Bauwerk
Volksschule und Mehrzwecksaal Dobl
Leitner Pretterhofer Simbeni Architekten - Dobl (A) - 2000
Streulicht ins Schulhausherz
Oftmals überanstrengt zeitgenössisch, nicht selten volkstümelnd: Schulhausbau auf dem Land. Anders in Dobl bei Graz: Dort haben Klaus Leitner, Peter Pretterhofer und Sonja Simbeni eine Volksschule mit Mehrzwecksaal intelligent in die Landschaft hinzugefügt.
30. September 2000 - Walter Zschokke
Wenige Autominuten süd- westlich von Graz liegt das Dorf Dobl am Fuß eines niedrigen Hügelzugs, dessen flache Kuppe ein kleines Schloß, die Kirche, das alte Schulhaus sowie einige Nebengebäude und mehrere Wohnhäuser trägt. Ostseitig, an der Geländeschulter, schließen zwei neu errichtete Baukörper für Volksschule und Mehrzwecksaal den Kirchenbezirk räumlich ab.
Keine 200 Meter weiter nördlich ragt ein konstruktiv interessanter Sendemast in den Himmel, dem umfangreiche Baulichkeiten zugeordnet sind, die erkennbar aus den frühen vierziger Jahren stammen. Es handelt sich um die ehemalige Station „Alpen“ des Senders „Donau und Alpen“ mit einer Reichweite von Norwegen bis Nordafrika. Später sendete von hier der ORF; heute dienen die Räume einem Privatradio. Im Ausgedinge trägt der Mast eine Batterie Mobilfunkantennen.

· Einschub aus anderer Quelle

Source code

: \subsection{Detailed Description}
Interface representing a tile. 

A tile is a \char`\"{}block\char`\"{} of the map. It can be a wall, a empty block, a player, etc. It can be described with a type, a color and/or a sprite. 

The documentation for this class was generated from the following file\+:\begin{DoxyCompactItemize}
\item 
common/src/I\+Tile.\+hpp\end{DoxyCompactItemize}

Die Anlage steht unter Denkmalschutz. Friedrich Achleitner, der die monumentale Baukörperfolge entlang der Hangkante vor Jahren registrierte, attestiert ihr insofern Bedeutung, als es sich „um ein selten gut erhaltenes Beispiel eines technischen Baus handelt, der unter rigorosen ideologischen Bedingungen entstand“.
Nun, dieselbe Hangkante trägt auch die uns interessierenden Schulgebäude. Der Entwurf lehnt sich gestalterisch nicht an die nördliche Nachbarschaft an. Siedlungsbaulicher Bezug ist die Gebäudegruppe um die Kirche. Die Architekten verdrängen nicht, sondern analysieren nüchtern den prinzipiellen Charakter der ordensburghaft dräuenden Anlage. Und stoßen dabei auf die Art, wie Architekt Walther Schmidt, Berlin, sich auf die Topographie bezog. Das übrige an gestalterischem Ausdruck sei Fachleuten Mahnung, sogar Warnung, eine Identifikation mit demonstrativ totalitärer Machtpolitik vorher zu bedenken, nicht nachher zu vermelden, man hätte nicht anders gekonnt. Achleitner „erscheint die Anlage als eine Art Psychogramm einer Ideologie und als Akt der symbolischen Verklammerung gespaltener, ja konträrer Interessen“.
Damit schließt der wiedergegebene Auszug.